> _EXERCISE_:
Search the entries for the word "currently" and pull out each line that has it.

ENTRIES SUPPLIED Block Start

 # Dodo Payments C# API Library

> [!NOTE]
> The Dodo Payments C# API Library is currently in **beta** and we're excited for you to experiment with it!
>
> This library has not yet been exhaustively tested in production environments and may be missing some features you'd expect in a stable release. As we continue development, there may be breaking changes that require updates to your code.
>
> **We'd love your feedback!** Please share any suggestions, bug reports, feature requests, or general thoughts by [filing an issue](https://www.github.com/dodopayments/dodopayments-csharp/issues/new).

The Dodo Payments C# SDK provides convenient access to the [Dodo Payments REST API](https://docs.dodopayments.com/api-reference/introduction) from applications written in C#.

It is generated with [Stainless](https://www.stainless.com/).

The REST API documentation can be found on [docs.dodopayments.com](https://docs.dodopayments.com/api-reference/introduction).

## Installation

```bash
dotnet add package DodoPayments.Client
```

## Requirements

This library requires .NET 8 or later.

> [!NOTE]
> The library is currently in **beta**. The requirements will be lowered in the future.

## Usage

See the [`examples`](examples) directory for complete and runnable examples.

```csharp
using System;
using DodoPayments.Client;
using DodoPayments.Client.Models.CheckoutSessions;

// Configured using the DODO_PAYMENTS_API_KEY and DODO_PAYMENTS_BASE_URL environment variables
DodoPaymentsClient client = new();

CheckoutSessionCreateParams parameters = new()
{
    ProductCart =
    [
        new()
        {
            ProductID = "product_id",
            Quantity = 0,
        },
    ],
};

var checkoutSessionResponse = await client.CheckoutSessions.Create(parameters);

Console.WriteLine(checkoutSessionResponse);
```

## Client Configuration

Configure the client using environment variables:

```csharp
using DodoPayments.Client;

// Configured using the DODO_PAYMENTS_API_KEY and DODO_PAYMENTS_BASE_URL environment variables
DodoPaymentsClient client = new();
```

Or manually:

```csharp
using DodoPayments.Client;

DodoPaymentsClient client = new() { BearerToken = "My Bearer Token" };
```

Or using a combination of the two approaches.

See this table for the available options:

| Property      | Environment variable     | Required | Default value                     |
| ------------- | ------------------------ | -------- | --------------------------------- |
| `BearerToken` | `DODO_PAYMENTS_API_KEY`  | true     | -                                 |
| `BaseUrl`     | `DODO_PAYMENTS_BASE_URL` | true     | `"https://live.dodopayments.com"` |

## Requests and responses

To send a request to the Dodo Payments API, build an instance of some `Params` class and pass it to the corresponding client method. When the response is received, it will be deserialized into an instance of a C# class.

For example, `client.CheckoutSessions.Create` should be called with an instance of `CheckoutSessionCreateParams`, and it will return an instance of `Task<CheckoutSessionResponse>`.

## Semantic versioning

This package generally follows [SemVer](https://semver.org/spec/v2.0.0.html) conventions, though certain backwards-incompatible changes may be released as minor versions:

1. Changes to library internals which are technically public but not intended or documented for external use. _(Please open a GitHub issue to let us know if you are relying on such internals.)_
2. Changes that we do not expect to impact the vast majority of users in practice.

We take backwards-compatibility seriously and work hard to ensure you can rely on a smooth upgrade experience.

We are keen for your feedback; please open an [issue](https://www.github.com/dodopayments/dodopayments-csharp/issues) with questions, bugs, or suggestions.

ENTRIES SUPPLIED Block End

> _EXERCISE OUTPUT_:
> The Dodo Payments C# API Library is currently in **beta** and we're excited for you to experiment with it!
> The library is currently in **beta**. The requirements will be lowered in the future.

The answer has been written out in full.